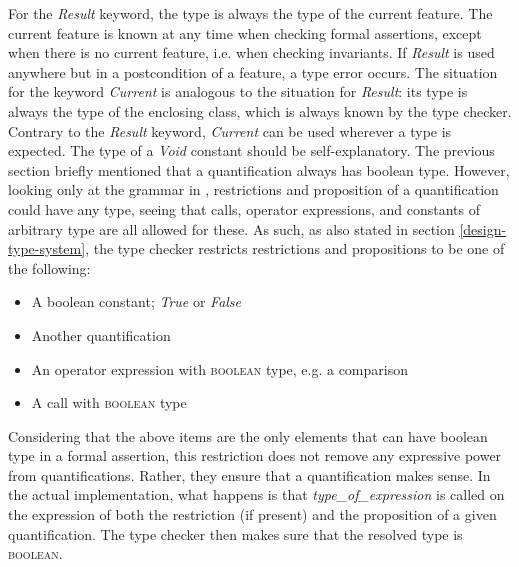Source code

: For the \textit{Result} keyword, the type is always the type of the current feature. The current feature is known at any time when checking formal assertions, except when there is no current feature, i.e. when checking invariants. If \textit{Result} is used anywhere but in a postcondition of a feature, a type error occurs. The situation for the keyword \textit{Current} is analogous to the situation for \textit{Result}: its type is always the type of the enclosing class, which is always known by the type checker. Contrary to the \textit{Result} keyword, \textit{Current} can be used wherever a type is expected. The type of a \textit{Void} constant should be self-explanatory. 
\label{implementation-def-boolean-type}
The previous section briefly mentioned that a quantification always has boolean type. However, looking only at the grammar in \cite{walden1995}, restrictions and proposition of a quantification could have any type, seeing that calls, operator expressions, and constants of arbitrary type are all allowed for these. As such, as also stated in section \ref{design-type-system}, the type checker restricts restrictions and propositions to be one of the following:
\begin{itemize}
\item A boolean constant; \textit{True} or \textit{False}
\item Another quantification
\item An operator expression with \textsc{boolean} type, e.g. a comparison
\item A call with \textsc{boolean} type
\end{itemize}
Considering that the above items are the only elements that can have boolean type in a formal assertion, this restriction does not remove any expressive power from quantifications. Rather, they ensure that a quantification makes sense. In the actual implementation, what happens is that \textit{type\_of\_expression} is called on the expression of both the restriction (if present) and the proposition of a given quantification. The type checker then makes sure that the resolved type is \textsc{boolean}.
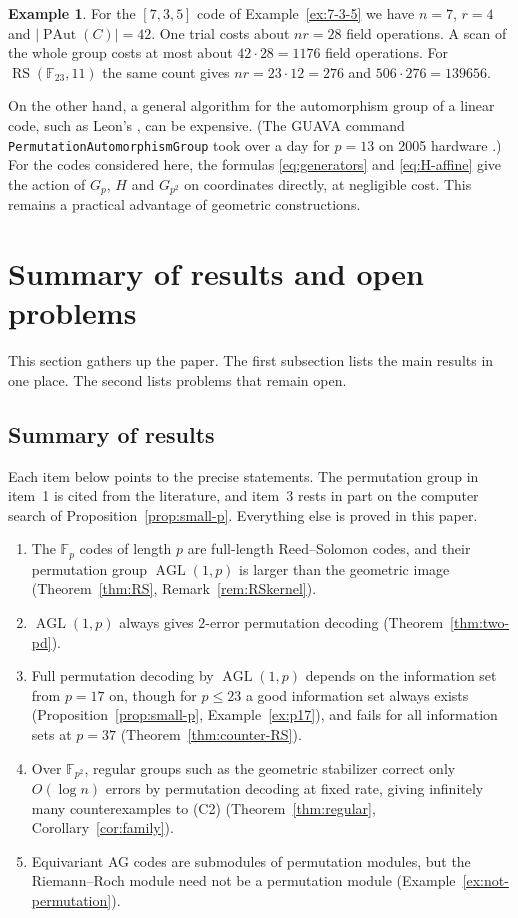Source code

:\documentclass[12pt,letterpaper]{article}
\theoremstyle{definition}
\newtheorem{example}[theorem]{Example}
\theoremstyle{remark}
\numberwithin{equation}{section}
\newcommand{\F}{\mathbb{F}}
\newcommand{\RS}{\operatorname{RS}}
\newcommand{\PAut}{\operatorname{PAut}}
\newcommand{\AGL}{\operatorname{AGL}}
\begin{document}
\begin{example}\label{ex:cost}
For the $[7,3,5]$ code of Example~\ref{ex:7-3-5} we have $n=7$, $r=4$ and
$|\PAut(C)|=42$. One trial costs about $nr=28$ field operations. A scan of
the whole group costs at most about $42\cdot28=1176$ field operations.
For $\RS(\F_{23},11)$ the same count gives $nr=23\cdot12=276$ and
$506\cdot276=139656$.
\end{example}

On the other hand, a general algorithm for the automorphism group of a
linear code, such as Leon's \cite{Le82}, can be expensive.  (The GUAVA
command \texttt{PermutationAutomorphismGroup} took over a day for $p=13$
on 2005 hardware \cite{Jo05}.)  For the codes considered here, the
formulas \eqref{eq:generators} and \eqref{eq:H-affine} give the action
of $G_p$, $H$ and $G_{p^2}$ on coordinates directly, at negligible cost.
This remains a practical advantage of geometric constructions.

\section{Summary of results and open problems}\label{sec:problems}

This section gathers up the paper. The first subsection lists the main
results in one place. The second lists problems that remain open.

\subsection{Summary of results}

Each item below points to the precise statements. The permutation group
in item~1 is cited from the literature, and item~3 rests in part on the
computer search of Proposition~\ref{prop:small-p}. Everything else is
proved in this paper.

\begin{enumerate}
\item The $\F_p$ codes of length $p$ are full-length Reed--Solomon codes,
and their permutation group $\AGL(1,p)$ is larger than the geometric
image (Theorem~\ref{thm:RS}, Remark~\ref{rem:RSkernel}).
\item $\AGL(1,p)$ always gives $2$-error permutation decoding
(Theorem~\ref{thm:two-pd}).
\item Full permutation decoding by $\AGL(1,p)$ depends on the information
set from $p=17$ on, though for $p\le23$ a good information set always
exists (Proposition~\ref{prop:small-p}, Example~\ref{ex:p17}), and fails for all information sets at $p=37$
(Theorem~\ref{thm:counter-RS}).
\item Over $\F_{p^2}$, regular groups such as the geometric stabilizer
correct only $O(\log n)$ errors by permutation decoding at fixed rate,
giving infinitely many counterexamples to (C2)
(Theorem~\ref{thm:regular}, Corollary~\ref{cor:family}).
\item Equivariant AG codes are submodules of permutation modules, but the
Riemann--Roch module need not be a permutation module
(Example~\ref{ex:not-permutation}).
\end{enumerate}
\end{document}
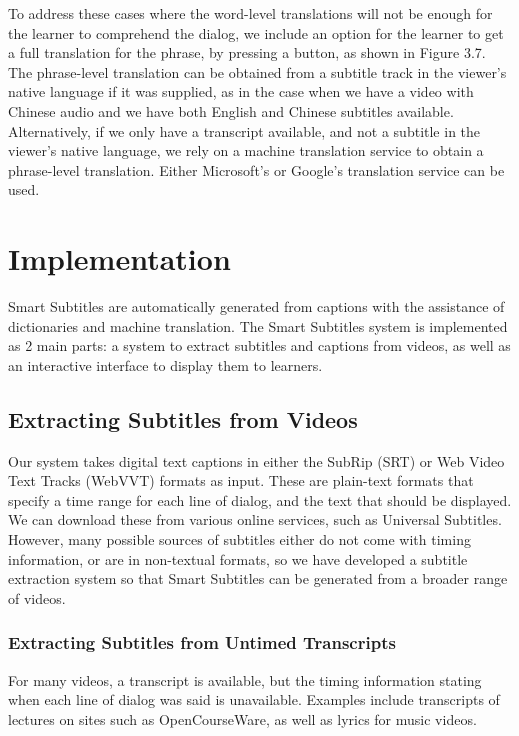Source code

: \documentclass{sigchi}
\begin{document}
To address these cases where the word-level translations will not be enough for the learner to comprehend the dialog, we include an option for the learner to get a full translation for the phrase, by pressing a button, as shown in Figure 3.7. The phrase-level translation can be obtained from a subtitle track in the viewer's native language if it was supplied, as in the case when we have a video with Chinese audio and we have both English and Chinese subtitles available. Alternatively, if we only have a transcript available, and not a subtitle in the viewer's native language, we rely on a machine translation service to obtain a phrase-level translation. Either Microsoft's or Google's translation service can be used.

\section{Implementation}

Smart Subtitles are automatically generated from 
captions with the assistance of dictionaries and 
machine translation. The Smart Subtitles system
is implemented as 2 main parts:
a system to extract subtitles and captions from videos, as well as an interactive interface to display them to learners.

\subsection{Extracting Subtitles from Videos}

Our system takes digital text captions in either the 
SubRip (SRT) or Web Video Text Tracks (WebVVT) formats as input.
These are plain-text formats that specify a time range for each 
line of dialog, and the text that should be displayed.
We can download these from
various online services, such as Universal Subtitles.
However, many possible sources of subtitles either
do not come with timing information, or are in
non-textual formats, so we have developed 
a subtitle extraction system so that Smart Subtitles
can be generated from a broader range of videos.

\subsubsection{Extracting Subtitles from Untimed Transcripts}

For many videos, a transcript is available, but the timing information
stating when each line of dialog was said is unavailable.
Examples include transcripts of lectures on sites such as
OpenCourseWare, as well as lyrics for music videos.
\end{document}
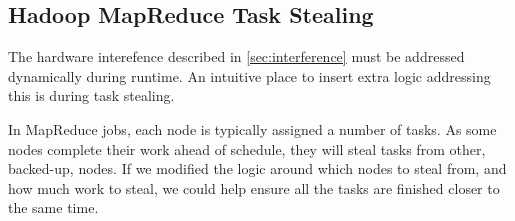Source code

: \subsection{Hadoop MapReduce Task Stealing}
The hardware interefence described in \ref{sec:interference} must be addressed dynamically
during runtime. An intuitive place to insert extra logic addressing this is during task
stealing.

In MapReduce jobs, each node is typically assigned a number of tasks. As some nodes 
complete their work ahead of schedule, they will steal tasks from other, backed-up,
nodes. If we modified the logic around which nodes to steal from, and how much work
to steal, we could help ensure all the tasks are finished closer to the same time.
******************************
REQUIRED ACTION: Every line of the listing is to be repeated exactly, and the pictures are to be dropped.

EXPECTED ANSWER:
Source code

: For the \textit{Result} keyword, the type is always the type of the current feature. The current feature is known at any time when checking formal assertions, except when there is no current feature, i.e. when checking invariants. If \textit{Result} is used anywhere but in a postcondition of a feature, a type error occurs. The situation for the keyword \textit{Current} is analogous to the situation for \textit{Result}: its type is always the type of the enclosing class, which is always known by the type checker. Contrary to the \textit{Result} keyword, \textit{Current} can be used wherever a type is expected. The type of a \textit{Void} constant should be self-explanatory. 
\label{implementation-def-boolean-type}
The previous section briefly mentioned that a quantification always has boolean type. However, looking only at the grammar in \cite{walden1995}, restrictions and proposition of a quantification could have any type, seeing that calls, operator expressions, and constants of arbitrary type are all allowed for these. As such, as also stated in section \ref{design-type-system}, the type checker restricts restrictions and propositions to be one of the following:
\begin{itemize}
\item A boolean constant; \textit{True} or \textit{False}
\item Another quantification
\item An operator expression with \textsc{boolean} type, e.g. a comparison
\item A call with \textsc{boolean} type
\end{itemize}
Considering that the above items are the only elements that can have boolean type in a formal assertion, this restriction does not remove any expressive power from quantifications. Rather, they ensure that a quantification makes sense. In the actual implementation, what happens is that \textit{type\_of\_expression} is called on the expression of both the restriction (if present) and the proposition of a given quantification. The type checker then makes sure that the resolved type is \textsc{boolean}.
Source code

:\documentclass[12pt,letterpaper]{article}
\theoremstyle{definition}
\newtheorem{example}[theorem]{Example}
\theoremstyle{remark}
\numberwithin{equation}{section}
\newcommand{\F}{\mathbb{F}}
\newcommand{\RS}{\operatorname{RS}}
\newcommand{\PAut}{\operatorname{PAut}}
\newcommand{\AGL}{\operatorname{AGL}}
\begin{document}
\begin{example}\label{ex:cost}
For the $[7,3,5]$ code of Example~\ref{ex:7-3-5} we have $n=7$, $r=4$ and
$|\PAut(C)|=42$. One trial costs about $nr=28$ field operations. A scan of
the whole group costs at most about $42\cdot28=1176$ field operations.
For $\RS(\F_{23},11)$ the same count gives $nr=23\cdot12=276$ and
$506\cdot276=139656$.
\end{example}

On the other hand, a general algorithm for the automorphism group of a
linear code, such as Leon's \cite{Le82}, can be expensive.  (The GUAVA
command \texttt{PermutationAutomorphismGroup} took over a day for $p=13$
on 2005 hardware \cite{Jo05}.)  For the codes considered here, the
formulas \eqref{eq:generators} and \eqref{eq:H-affine} give the action
of $G_p$, $H$ and $G_{p^2}$ on coordinates directly, at negligible cost.
This remains a practical advantage of geometric constructions.

\section{Summary of results and open problems}\label{sec:problems}

This section gathers up the paper. The first subsection lists the main
results in one place. The second lists problems that remain open.

\subsection{Summary of results}

Each item below points to the precise statements. The permutation group
in item~1 is cited from the literature, and item~3 rests in part on the
computer search of Proposition~\ref{prop:small-p}. Everything else is
proved in this paper.

\begin{enumerate}
\item The $\F_p$ codes of length $p$ are full-length Reed--Solomon codes,
and their permutation group $\AGL(1,p)$ is larger than the geometric
image (Theorem~\ref{thm:RS}, Remark~\ref{rem:RSkernel}).
\item $\AGL(1,p)$ always gives $2$-error permutation decoding
(Theorem~\ref{thm:two-pd}).
\item Full permutation decoding by $\AGL(1,p)$ depends on the information
set from $p=17$ on, though for $p\le23$ a good information set always
exists (Proposition~\ref{prop:small-p}, Example~\ref{ex:p17}), and fails for all information sets at $p=37$
(Theorem~\ref{thm:counter-RS}).
\item Over $\F_{p^2}$, regular groups such as the geometric stabilizer
correct only $O(\log n)$ errors by permutation decoding at fixed rate,
giving infinitely many counterexamples to (C2)
(Theorem~\ref{thm:regular}, Corollary~\ref{cor:family}).
\item Equivariant AG codes are submodules of permutation modules, but the
Riemann--Roch module need not be a permutation module
(Example~\ref{ex:not-permutation}).
\end{enumerate}
\end{document}
Source code

: \documentclass{sigchi}
\begin{document}
To address these cases where the word-level translations will not be enough for the learner to comprehend the dialog, we include an option for the learner to get a full translation for the phrase, by pressing a button, as shown in Figure 3.7. The phrase-level translation can be obtained from a subtitle track in the viewer's native language if it was supplied, as in the case when we have a video with Chinese audio and we have both English and Chinese subtitles available. Alternatively, if we only have a transcript available, and not a subtitle in the viewer's native language, we rely on a machine translation service to obtain a phrase-level translation. Either Microsoft's or Google's translation service can be used.

\section{Implementation}

Smart Subtitles are automatically generated from 
captions with the assistance of dictionaries and 
machine translation. The Smart Subtitles system
is implemented as 2 main parts:
a system to extract subtitles and captions from videos, as well as an interactive interface to display them to learners.

\subsection{Extracting Subtitles from Videos}

Our system takes digital text captions in either the 
SubRip (SRT) or Web Video Text Tracks (WebVVT) formats as input.
These are plain-text formats that specify a time range for each 
line of dialog, and the text that should be displayed.
We can download these from
various online services, such as Universal Subtitles.
However, many possible sources of subtitles either
do not come with timing information, or are in
non-textual formats, so we have developed 
a subtitle extraction system so that Smart Subtitles
can be generated from a broader range of videos.

\subsubsection{Extracting Subtitles from Untimed Transcripts}

For many videos, a transcript is available, but the timing information
stating when each line of dialog was said is unavailable.
Examples include transcripts of lectures on sites such as
OpenCourseWare, as well as lyrics for music videos.
\end{document}
Source code

: \subsection{Hadoop MapReduce Task Stealing}
The hardware interefence described in \ref{sec:interference} must be addressed dynamically
during runtime. An intuitive place to insert extra logic addressing this is during task
stealing.

In MapReduce jobs, each node is typically assigned a number of tasks. As some nodes 
complete their work ahead of schedule, they will steal tasks from other, backed-up,
nodes. If we modified the logic around which nodes to steal from, and how much work
to steal, we could help ensure all the tasks are finished closer to the same time.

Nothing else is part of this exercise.